===== GIVEN DATA

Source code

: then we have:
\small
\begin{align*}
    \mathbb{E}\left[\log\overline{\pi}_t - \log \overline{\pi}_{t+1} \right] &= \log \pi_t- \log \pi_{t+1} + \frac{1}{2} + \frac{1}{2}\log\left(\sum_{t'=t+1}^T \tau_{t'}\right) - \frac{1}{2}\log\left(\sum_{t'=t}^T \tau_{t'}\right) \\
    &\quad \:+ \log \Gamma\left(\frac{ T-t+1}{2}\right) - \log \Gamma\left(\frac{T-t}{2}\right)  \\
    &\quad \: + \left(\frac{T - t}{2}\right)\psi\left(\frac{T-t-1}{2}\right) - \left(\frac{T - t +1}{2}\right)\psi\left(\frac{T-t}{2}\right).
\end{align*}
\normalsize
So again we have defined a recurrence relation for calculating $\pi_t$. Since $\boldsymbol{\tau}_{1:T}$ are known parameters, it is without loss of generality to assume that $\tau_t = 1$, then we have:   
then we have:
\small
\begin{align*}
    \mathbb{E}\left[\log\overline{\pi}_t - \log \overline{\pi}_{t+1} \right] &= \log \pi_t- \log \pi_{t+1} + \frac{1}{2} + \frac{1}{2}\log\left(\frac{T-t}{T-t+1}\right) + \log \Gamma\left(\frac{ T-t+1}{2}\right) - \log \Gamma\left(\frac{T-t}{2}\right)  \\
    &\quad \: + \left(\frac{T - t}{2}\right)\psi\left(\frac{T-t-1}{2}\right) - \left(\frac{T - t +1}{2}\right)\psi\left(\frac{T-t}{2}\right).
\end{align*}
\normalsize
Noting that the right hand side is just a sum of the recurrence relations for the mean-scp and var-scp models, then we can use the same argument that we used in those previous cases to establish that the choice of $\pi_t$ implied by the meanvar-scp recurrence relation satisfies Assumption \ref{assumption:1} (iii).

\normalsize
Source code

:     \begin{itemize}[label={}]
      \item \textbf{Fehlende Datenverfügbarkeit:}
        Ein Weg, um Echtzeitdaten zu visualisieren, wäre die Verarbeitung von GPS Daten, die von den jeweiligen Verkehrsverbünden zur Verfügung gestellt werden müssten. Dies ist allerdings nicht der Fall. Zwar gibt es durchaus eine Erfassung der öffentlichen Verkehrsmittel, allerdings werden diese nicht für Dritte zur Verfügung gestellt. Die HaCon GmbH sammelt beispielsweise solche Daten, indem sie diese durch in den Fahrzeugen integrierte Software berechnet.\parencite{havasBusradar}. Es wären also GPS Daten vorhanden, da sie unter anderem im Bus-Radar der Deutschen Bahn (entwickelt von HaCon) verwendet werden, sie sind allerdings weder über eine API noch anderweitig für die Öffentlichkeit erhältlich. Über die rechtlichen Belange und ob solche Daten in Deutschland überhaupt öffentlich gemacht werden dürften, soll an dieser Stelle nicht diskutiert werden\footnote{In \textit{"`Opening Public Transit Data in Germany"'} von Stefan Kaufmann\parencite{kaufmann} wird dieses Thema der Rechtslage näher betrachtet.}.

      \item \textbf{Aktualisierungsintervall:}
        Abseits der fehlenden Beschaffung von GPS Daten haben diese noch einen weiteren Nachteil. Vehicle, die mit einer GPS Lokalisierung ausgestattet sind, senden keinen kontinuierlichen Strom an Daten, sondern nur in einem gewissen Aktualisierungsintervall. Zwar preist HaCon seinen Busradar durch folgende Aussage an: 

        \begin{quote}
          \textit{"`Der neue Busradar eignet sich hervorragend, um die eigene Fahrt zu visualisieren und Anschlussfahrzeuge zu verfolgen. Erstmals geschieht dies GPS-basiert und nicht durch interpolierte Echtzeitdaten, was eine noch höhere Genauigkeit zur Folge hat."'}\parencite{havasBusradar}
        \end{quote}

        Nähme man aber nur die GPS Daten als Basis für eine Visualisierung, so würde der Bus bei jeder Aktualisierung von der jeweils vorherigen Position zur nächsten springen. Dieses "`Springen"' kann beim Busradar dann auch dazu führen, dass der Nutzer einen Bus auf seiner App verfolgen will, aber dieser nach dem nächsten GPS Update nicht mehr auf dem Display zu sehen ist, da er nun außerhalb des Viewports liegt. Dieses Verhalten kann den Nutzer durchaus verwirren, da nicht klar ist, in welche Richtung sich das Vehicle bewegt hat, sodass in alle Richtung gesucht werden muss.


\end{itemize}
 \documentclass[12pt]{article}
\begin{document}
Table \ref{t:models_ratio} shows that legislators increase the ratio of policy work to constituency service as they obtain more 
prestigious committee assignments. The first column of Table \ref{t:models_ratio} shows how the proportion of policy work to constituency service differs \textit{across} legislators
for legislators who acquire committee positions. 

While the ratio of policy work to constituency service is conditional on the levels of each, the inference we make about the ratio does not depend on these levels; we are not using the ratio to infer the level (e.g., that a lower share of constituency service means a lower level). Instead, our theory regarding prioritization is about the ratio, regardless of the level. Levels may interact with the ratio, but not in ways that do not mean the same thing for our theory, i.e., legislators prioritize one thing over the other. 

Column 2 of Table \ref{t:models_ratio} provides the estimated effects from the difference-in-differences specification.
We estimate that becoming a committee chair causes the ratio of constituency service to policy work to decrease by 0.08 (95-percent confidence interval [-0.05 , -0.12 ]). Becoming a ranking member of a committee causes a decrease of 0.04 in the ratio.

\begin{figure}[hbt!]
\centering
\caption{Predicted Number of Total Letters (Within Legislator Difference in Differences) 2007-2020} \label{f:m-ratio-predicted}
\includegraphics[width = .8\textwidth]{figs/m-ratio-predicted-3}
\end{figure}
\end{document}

==========

WHAT TO DO » Only lines containing the string "parencite" are needed. Pull each of them out of the records above.

TASK SOLUTION »
        Ein Weg, um Echtzeitdaten zu visualisieren, wäre die Verarbeitung von GPS Daten, die von den jeweiligen Verkehrsverbünden zur Verfügung gestellt werden müssten. Dies ist allerdings nicht der Fall. Zwar gibt es durchaus eine Erfassung der öffentlichen Verkehrsmittel, allerdings werden diese nicht für Dritte zur Verfügung gestellt. Die HaCon GmbH sammelt beispielsweise solche Daten, indem sie diese durch in den Fahrzeugen integrierte Software berechnet.\parencite{havasBusradar}. Es wären also GPS Daten vorhanden, da sie unter anderem im Bus-Radar der Deutschen Bahn (entwickelt von HaCon) verwendet werden, sie sind allerdings weder über eine API noch anderweitig für die Öffentlichkeit erhältlich. Über die rechtlichen Belange und ob solche Daten in Deutschland überhaupt öffentlich gemacht werden dürften, soll an dieser Stelle nicht diskutiert werden\footnote{In \textit{"`Opening Public Transit Data in Germany"'} von Stefan Kaufmann\parencite{kaufmann} wird dieses Thema der Rechtslage näher betrachtet.}.
          \textit{"`Der neue Busradar eignet sich hervorragend, um die eigene Fahrt zu visualisieren und Anschlussfahrzeuge zu verfolgen. Erstmals geschieht dies GPS-basiert und nicht durch interpolierte Echtzeitdaten, was eine noch höhere Genauigkeit zur Folge hat."'}\parencite{havasBusradar}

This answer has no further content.